DIRECTIONS:
Search the records for the word "definitions" and pick out every line that has it.

MATERIAL SHOWN:
<<<<

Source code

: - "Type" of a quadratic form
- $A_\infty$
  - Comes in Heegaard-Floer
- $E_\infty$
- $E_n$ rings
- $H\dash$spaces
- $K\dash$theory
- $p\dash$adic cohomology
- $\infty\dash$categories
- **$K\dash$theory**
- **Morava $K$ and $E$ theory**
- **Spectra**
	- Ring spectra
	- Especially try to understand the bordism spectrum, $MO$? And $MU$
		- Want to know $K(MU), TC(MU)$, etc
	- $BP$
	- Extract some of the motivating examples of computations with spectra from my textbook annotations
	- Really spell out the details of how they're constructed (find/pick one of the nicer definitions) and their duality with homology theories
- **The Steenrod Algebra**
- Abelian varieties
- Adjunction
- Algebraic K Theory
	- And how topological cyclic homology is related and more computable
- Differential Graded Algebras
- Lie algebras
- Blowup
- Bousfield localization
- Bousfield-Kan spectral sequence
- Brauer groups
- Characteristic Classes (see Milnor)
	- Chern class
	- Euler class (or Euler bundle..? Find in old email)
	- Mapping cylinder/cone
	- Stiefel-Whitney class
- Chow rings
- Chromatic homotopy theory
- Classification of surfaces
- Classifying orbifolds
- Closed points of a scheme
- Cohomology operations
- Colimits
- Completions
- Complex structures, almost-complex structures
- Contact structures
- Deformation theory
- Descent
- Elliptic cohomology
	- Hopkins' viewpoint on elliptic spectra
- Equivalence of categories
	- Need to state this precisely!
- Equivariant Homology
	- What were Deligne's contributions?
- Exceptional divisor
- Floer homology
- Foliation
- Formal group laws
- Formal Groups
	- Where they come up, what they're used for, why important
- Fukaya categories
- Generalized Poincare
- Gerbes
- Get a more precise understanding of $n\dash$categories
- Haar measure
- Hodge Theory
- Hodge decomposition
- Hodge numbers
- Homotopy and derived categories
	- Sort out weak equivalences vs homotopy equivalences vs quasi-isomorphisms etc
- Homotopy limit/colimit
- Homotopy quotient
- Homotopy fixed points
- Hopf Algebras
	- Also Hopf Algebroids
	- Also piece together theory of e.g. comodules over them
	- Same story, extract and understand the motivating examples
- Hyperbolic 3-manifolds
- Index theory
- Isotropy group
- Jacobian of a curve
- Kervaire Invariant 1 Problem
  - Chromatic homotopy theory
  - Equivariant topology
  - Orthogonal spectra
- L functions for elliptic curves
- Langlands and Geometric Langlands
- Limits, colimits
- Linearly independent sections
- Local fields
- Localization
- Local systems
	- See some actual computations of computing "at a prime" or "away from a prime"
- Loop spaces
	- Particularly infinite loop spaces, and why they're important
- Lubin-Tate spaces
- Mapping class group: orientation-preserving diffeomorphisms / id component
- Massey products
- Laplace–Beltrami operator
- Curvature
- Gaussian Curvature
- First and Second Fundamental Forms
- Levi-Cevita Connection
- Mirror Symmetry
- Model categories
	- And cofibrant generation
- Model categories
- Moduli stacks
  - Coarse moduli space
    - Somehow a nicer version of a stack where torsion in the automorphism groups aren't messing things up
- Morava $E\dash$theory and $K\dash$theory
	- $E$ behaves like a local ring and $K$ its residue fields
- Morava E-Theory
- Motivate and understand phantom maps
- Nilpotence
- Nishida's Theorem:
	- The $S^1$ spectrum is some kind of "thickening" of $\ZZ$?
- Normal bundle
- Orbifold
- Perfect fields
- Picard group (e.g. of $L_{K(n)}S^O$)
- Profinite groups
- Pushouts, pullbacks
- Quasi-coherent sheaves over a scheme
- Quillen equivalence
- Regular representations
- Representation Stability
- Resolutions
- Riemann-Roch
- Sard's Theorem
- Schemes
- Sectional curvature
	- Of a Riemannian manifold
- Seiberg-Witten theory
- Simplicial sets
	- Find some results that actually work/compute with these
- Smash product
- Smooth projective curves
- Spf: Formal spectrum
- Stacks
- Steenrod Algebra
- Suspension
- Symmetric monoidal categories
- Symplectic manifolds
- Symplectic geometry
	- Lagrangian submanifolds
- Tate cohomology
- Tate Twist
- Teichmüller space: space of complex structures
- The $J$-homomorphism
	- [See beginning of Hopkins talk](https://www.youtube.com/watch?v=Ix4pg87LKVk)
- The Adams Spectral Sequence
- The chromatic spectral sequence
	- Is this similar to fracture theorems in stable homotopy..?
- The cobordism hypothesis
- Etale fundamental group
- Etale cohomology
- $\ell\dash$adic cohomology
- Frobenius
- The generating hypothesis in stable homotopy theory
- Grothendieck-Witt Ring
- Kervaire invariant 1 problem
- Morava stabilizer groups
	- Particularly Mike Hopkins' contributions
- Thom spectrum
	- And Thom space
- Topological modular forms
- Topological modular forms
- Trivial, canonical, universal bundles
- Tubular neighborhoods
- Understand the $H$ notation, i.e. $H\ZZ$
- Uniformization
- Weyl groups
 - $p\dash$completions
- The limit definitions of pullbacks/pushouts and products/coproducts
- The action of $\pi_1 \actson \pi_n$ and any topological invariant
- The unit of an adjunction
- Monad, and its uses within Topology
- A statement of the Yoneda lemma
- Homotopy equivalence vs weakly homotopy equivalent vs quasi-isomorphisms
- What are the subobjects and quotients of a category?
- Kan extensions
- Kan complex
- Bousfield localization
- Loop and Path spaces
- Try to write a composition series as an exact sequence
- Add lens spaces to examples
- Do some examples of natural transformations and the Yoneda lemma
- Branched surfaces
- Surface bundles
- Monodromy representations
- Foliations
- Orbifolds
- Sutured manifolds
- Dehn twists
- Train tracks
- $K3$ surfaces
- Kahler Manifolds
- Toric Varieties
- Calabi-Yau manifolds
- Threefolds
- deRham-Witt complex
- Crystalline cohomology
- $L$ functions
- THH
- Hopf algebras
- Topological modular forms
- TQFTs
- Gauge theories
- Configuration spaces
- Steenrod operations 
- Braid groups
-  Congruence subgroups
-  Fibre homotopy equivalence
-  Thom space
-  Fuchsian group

>>>>
<<<<

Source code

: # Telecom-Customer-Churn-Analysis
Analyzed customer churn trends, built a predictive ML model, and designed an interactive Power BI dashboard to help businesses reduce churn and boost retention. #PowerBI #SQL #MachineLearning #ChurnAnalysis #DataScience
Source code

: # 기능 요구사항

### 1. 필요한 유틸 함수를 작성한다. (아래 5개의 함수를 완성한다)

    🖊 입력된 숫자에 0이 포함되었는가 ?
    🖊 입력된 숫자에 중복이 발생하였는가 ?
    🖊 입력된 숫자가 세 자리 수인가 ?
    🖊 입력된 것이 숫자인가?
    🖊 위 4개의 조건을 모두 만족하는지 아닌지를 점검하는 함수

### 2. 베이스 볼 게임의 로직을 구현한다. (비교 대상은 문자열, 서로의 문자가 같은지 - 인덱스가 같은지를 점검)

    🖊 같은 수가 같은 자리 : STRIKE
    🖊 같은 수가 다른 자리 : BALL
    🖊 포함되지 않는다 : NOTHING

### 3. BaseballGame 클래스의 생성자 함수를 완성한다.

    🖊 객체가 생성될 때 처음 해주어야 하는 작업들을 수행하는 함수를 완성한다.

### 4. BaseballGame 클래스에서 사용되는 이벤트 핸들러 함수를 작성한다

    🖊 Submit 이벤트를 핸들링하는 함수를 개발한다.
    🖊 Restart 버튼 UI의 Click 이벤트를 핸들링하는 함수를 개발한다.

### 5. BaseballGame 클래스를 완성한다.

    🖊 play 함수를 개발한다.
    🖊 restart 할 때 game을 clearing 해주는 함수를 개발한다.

>>>>
<<<<

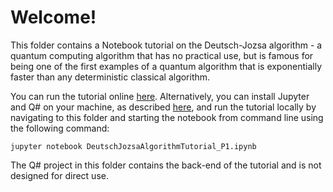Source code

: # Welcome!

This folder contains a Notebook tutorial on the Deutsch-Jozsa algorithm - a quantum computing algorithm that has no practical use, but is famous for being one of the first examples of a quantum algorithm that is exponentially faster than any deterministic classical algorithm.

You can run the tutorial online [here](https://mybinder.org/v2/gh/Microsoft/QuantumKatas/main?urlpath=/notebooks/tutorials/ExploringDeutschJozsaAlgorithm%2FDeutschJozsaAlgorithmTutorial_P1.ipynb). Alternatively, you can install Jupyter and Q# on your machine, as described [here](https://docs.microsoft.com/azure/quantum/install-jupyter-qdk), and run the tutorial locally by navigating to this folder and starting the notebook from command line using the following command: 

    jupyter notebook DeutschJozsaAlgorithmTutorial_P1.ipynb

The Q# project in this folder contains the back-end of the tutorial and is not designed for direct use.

>>>>

WORKED SOLUTION:
	- Really spell out the details of how they're constructed (find/pick one of the nicer definitions) and their duality with homology theories
- The limit definitions of pullbacks/pushouts and products/coproducts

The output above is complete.